Description of the task -> Only the pictures are to be left out; write out the rest of the data exactly.

[[ Provided data open ]]

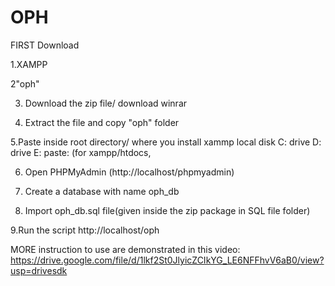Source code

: # OPH


FIRST Download

1.XAMPP



2"oph"

3. Download the zip file/ download winrar

4. Extract the file and copy "oph" folder

5.Paste inside root directory/ where you install xammp local disk C: drive D: drive E: paste: (for xampp/htdocs, 

6. Open PHPMyAdmin (http://localhost/phpmyadmin)

7. Create a database with name oph_db

8. Import oph_db.sql file(given inside the zip package in SQL file folder)

9.Run the script http://localhost/oph


MORE instruction to use are demonstrated in this video:
https://drive.google.com/file/d/1lkf2St0JlyicZCIkYG_LE6NFFhvV6aB0/view?usp=drivesdk
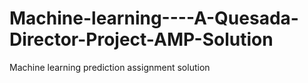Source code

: # Machine-learning----A-Quesada-Director-Project-AMP-Solution
Machine learning prediction assignment solution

[[ Provided data closed ]]

Worked solution ->
Source code

: # OPH


FIRST Download

1.XAMPP



2"oph"

3. Download the zip file/ download winrar

4. Extract the file and copy "oph" folder

5.Paste inside root directory/ where you install xammp local disk C: drive D: drive E: paste: (for xampp/htdocs, 

6. Open PHPMyAdmin (http://localhost/phpmyadmin)

7. Create a database with name oph_db

8. Import oph_db.sql file(given inside the zip package in SQL file folder)

9.Run the script http://localhost/oph


MORE instruction to use are demonstrated in this video:
https://drive.google.com/file/d/1lkf2St0JlyicZCIkYG_LE6NFFhvV6aB0/view?usp=drivesdk
Source code

: # Machine-learning----A-Quesada-Director-Project-AMP-Solution
Machine learning prediction assignment solution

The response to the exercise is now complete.